EXERCISE OBJECTIVE: Give the number of lines in the records that include the word "FFFFFF", and nothing besides.

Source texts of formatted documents
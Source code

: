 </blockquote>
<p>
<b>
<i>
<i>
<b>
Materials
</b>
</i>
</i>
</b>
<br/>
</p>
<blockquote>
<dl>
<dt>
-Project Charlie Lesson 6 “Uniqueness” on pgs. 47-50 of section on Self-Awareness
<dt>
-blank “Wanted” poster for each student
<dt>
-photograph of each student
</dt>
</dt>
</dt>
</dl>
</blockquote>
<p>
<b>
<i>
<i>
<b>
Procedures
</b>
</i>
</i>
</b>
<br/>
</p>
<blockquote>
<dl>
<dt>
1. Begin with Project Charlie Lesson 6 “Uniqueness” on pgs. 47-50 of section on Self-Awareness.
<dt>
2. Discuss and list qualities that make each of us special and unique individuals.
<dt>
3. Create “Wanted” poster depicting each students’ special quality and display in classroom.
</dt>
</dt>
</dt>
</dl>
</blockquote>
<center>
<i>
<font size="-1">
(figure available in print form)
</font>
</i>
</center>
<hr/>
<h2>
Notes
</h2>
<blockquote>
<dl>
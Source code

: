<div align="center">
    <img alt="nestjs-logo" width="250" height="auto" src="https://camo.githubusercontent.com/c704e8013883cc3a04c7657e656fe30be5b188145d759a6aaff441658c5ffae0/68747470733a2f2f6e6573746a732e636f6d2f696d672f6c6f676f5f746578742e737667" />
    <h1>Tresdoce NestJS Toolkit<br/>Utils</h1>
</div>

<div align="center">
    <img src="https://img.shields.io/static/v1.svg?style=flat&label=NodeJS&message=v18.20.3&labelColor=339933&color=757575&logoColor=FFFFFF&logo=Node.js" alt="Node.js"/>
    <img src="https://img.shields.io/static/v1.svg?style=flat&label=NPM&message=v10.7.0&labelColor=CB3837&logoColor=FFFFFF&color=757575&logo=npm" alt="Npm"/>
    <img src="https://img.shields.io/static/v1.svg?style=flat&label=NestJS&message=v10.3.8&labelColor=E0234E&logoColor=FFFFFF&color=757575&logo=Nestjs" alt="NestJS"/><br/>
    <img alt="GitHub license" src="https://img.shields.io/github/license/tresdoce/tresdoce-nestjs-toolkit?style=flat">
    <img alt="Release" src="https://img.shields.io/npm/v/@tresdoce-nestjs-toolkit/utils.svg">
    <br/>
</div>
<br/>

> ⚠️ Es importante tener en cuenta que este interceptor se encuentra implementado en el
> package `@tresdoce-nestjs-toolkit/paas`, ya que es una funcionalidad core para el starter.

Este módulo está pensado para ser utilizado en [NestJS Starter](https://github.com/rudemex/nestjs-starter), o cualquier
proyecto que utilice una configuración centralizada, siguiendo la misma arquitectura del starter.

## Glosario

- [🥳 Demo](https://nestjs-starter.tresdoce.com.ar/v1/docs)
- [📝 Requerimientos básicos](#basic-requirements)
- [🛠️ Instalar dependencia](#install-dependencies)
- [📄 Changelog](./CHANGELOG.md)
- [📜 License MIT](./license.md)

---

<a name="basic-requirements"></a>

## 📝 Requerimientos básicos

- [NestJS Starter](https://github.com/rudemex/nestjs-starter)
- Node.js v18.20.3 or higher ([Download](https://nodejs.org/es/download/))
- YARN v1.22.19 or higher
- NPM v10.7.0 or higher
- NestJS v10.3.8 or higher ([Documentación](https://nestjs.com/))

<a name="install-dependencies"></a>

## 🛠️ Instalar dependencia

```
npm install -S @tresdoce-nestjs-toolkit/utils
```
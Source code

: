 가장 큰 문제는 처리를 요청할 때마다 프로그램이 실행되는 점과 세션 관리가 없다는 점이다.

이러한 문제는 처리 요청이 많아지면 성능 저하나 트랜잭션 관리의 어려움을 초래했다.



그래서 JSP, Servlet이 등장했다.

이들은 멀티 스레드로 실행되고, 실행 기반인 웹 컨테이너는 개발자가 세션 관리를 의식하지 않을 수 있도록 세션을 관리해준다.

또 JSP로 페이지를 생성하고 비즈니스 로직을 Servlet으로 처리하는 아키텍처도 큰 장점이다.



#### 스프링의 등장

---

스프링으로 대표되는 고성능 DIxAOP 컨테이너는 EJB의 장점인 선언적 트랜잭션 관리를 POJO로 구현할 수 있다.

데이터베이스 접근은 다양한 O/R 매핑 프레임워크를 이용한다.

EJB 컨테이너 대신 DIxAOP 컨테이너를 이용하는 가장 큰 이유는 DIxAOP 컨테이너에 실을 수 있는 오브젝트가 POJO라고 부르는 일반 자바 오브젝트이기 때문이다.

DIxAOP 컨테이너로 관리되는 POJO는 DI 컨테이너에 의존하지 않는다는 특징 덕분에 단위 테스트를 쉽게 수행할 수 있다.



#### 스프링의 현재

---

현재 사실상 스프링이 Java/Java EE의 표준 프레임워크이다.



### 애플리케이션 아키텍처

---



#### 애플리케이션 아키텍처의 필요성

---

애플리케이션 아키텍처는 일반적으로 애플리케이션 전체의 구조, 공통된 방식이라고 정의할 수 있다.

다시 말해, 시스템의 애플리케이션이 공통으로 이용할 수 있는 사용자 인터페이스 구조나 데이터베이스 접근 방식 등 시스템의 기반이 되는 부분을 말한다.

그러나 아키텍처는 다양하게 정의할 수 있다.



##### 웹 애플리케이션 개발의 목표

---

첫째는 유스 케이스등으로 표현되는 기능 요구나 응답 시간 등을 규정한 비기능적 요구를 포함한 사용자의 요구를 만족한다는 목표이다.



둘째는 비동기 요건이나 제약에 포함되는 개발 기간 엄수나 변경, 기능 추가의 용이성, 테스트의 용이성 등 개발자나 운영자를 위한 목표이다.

==

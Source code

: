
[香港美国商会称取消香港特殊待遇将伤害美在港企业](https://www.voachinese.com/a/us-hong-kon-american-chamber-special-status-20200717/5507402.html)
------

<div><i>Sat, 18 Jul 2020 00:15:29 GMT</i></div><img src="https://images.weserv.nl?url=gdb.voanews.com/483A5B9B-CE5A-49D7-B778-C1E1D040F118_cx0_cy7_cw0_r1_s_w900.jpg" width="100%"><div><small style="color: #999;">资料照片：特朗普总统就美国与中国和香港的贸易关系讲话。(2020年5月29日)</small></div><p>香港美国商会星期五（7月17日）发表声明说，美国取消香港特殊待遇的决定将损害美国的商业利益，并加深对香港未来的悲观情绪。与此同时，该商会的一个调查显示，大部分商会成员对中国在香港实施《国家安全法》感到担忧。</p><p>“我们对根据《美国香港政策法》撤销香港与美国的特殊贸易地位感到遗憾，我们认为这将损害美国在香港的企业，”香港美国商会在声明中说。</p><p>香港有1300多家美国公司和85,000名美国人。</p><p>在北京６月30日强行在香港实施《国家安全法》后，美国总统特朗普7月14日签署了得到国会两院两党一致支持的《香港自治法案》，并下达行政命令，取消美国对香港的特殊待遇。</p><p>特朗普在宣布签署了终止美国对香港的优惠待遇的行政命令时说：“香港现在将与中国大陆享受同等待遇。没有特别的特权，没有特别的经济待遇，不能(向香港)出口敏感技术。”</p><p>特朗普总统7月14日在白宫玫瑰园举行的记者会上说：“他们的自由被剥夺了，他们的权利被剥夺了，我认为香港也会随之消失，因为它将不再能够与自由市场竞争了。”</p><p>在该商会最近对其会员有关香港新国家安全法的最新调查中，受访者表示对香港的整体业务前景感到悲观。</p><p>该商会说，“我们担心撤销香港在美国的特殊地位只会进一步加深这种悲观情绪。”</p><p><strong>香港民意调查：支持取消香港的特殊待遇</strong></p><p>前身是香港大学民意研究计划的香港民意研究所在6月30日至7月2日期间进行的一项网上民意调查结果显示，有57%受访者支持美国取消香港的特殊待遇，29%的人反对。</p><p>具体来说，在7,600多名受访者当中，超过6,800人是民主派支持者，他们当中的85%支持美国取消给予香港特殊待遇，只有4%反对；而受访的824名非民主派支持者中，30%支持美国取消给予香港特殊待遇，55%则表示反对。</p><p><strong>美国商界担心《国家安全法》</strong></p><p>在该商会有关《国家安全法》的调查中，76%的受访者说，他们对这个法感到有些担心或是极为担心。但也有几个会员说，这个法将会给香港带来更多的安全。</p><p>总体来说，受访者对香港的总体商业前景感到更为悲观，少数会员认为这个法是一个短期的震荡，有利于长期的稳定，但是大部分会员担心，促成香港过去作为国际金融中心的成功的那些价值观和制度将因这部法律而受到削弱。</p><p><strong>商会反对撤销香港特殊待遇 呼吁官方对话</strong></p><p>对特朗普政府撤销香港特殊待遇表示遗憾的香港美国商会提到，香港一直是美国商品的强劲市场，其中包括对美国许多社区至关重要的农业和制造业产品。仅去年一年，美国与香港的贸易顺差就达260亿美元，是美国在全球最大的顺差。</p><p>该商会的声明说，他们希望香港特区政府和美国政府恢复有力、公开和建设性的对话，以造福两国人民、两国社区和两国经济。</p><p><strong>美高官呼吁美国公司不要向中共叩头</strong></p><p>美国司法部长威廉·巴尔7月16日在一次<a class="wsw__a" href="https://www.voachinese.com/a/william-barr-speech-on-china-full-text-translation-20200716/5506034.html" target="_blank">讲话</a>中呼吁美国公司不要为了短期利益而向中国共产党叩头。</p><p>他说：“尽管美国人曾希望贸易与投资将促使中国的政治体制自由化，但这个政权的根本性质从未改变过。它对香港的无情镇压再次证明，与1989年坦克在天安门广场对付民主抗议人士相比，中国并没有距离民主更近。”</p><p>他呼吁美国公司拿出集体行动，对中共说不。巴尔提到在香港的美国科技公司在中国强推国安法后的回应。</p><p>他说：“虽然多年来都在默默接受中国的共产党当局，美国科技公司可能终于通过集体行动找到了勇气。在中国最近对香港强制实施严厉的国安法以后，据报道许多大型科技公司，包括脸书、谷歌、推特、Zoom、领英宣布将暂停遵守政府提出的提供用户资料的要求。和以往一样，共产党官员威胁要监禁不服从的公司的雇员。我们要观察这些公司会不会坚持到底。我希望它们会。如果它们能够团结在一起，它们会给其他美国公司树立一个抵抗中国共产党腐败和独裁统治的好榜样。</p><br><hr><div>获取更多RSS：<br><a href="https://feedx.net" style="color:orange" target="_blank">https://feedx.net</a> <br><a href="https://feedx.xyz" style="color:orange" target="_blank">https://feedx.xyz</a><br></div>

EXERCISE RESULT: 3